找啊找,发现钱票似乎藏得有点深了,得脱掉外衫才能取出来。
黑衣人何等聪明,无语的睨了她一眼,随即转过头,不再看她。
等身旁传来女子的话声,黑衣人才转过头来。
“可以了。”
只见女子从胸口处取出一份白布,此白布却未像其他衣物一样被湿透,滴雨不沾。
将白布打开,里边放着约莫十来张票子。
女子小心翼翼,抽出其中一张,递给黑衣人。
黑衣人:……
“十张,只给我一张?”
打发要饭的呢。
笨得要死。
宋挽栀睁大双眼急忙解释:“不是的,只有这张是黄金钱票,其他的有些是铺子,有些是粮票,都没有这张值钱。”
“你觉得,抢劫的人会管你其他票有没有黄金票值钱吗?”
“你又不是抢劫的。”
黑衣人:……
说的也是。
将钱票从女子手中接过,随即问一嘴,“你这白布是何材质,为何不湿雨水?”
宋挽栀低头看向手中的白布,细心解释道:“此为南疆布料,名为亮布,工艺繁杂,却能挡雨,拿来放钱票,刚刚好。”
黑衣人不语,似乎从未听过这种东西。
“你流血了。”
宋挽栀看着地上缓缓流出的血迹,目光停在男人的衣角上。
黑衣人不说话,只是将方才撕下来的布料递给女子,仿佛有些累了,“还不快帮我包一下。”
宋挽栀恍然,随即点了点头,靠近黑衣人。
送他手上接过布,可宋挽栀一摸,就皱起了眉,“不行,这布针脚细密,似为机织,太过繁密,不透气,对于流血的伤口不好。”

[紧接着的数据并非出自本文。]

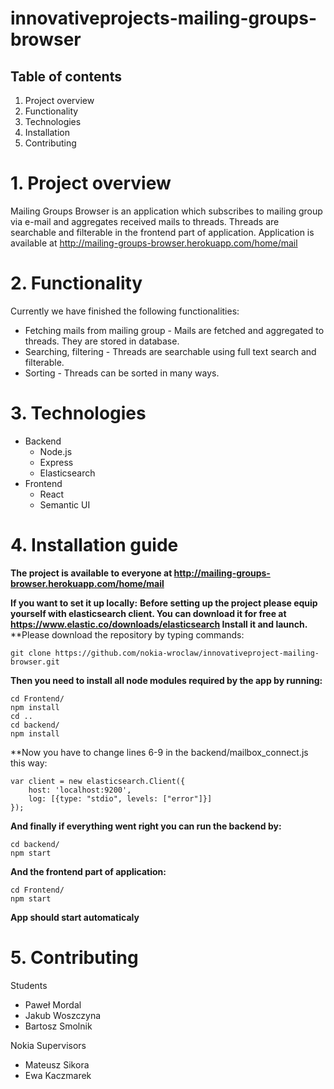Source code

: # innovativeprojects-mailing-groups-browser

## Table of contents
1. Project overview
2. Functionality
3. Technologies
4. Installation
5. Contributing


# 1. Project overview
Mailing Groups Browser is an application which subscribes to mailing group via e-mail and aggregates received mails to threads. Threads are searchable and filterable in the frontend part of application.
Application is available at http://mailing-groups-browser.herokuapp.com/home/mail


# 2. Functionality
Currently we have finished the following functionalities:

* Fetching mails from mailing group - Mails are fetched and aggregated to threads. They are stored in database.
* Searching, filtering - Threads are searchable using full text search and filterable.
* Sorting - Threads can be sorted in many ways.

# 3. Technologies
* Backend
  * Node.js
  * Express
  * Elasticsearch
* Frontend
  * React
  * Semantic UI


# 4. Installation guide
**The project is available to everyone at http://mailing-groups-browser.herokuapp.com/home/mail**

**If you want to set it up locally:**
**Before setting up the project please equip yourself with elasticsearch client. You can download it for free at https://www.elastic.co/downloads/elasticsearch Install it and launch.**
**Please download the repository by typing commands:
```
git clone https://github.com/nokia-wroclaw/innovativeproject-mailing-browser.git
```
**Then you need to install all node modules required by the app by running:**
```
cd Frontend/
npm install
cd ..
cd backend/
npm install
```
**Now you have to change lines 6-9 in the backend/mailbox_connect.js this way:
```
var client = new elasticsearch.Client({
    host: 'localhost:9200',
    log: [{type: "stdio", levels: ["error"]}]
});
```
**And finally if everything went right you can run the backend by:**
```
cd backend/
npm start
```
**And the frontend part of application:**
```
cd Frontend/
npm start
```
**App should start automaticaly**


# 5. Contributing
Students
* Paweł Mordal
* Jakub Woszczyna
* Bartosz Smolnik

Nokia Supervisors
* Mateusz Sikora
* Ewa Kaczmarek
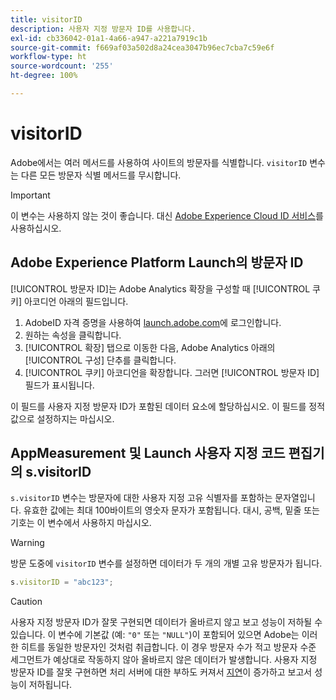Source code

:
```yaml
---
title: visitorID
description: 사용자 지정 방문자 ID를 사용합니다.
exl-id: cb336042-01a1-4a66-a947-a221a7919c1b
source-git-commit: f669af03a502d8a24cea3047b96ec7cba7c59e6f
workflow-type: ht
source-wordcount: '255'
ht-degree: 100%

---
```


# visitorID

Adobe에서는 여러 메서드를 사용하여 사이트의 방문자를 식별합니다. `visitorID` 변수는 다른 모든 방문자 식별 메서드를 무시합니다.

>[!IMPORTANT]
>
>이 변수는 사용하지 않는 것이 좋습니다. 대신 [Adobe Experience Cloud ID 서비스](https://experienceleague.adobe.com/docs/id-service/using/home.html?lang=ko-KR)를 사용하십시오.

## Adobe Experience Platform Launch의 방문자 ID

[!UICONTROL 방문자 ID]는 Adobe Analytics 확장을 구성할 때 [!UICONTROL 쿠키] 아코디언 아래의 필드입니다.

1. AdobeID 자격 증명을 사용하여 [launch.adobe.com](https://launch.adobe.com)에 로그인합니다.
2. 원하는 속성을 클릭합니다.
3. [!UICONTROL 확장] 탭으로 이동한 다음, Adobe Analytics 아래의 [!UICONTROL 구성] 단추를 클릭합니다.
4. [!UICONTROL 쿠키] 아코디언을 확장합니다. 그러면 [!UICONTROL 방문자 ID] 필드가 표시됩니다.

이 필드를 사용자 지정 방문자 ID가 포함된 데이터 요소에 할당하십시오. 이 필드를 정적 값으로 설정하지는 마십시오.

## AppMeasurement 및 Launch 사용자 지정 코드 편집기의 s.visitorID

`s.visitorID` 변수는 방문자에 대한 사용자 지정 고유 식별자를 포함하는 문자열입니다. 유효한 값에는 최대 100바이트의 영숫자 문자가 포함됩니다. 대시, 공백, 밑줄 또는 기호는 이 변수에서 사용하지 마십시오.

>[!WARNING]
>
>방문 도중에 `visitorID` 변수를 설정하면 데이터가 두 개의 개별 고유 방문자가 됩니다.

```js
s.visitorID = "abc123";
```

>[!CAUTION]
>
>사용자 지정 방문자 ID가 잘못 구현되면 데이터가 올바르지 않고 보고 성능이 저하될 수 있습니다. 이 변수에 기본값 (예: `"0"` 또는 `"NULL"`)이 포함되어 있으면 Adobe는 이러한 히트를 동일한 방문자인 것처럼 취급합니다. 이 경우 방문자 수가 적고 방문자 수준 세그먼트가 예상대로 작동하지 않아 올바르지 않은 데이터가 발생합니다. 사용자 지정 방문자 ID를 잘못 구현하면 처리 서버에 대한 부하도 커져서 [지연](/help/technotes/latency.md)이 증가하고 보고서 성능이 저하됩니다.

随即将手上的布扔掉,从自己裙铺上撕下一圈罗衣,“我这烟罗布软如丝织,你先委屈一下,暂且先止血,等雨停。”
“你倒颇懂丝织。”
宋挽栀不多作解释,父亲身为江南织造,她想不懂都难。
“往前是开衣铺的,略微懂一些些,不过恩人,你的伤口,好像在背上。”
黑衣人头一次被人叫恩人,有些许不适应,思绪停了一番,随即想起来,方才确实是背后受了一剑。
“血越流越多,恩人还是抓紧包扎,以免失血。”
宋挽栀满脑子都是止血,她眼疾手快地将黑衣人的外衣脱掉,直到剩最后一件里衣。
“等等。”
黑衣人忽然出声,似乎是想到了什么。
弄的宋挽栀动作停顿,向前探身问他:“怎么了?”
见男人不语,宋挽栀只当他是顾忌男女之别,嘴巴上说着没事,等到她将里衣都脱下,看到眼前的后背时,才明白他方才在迟疑什么。
细瘦的背上,竟没有一寸是完好的皮肤。
全是伤疤。
似狰狞,似鬼魅。
看着伤疤处,仿佛是许久之前留下的。
岁月并未带走伤疤,往昔的伤害,依然带着最刺眼的痕迹,留存到现在和未来。
宋挽栀并未说话,只是将伤口包好,再将衣服一件件披上。
“恩人,若他日再相见,栀定赴死以报。”
·
眼前,顾韫业将宋挽栀扶起,细细端详之后,低头浅笑。
“原来是我认错了。”
随后将宋挽栀的手撇开,瞬间,又恢复了高高在上的冰山面孔。
“我年少时确有一青梅竹马,可惜早些年便全家消失了,宋姑娘乃织造之女,顾某高攀不上,若有这点手段,不如想想别的办法了。”
此话一出,众人皆捂着嘴笑个不停。
宋挽栀却不意外,只是装作什么都没发生,轻轻擦了眼泪。
说道:“原来是我也认错了。”
随即,宋挽栀转头向侯夫人道:“由此可见,我与顾大人未曾谋面,素不相识,夫人所言我私下高攀,私传情笺,又是从何而来?”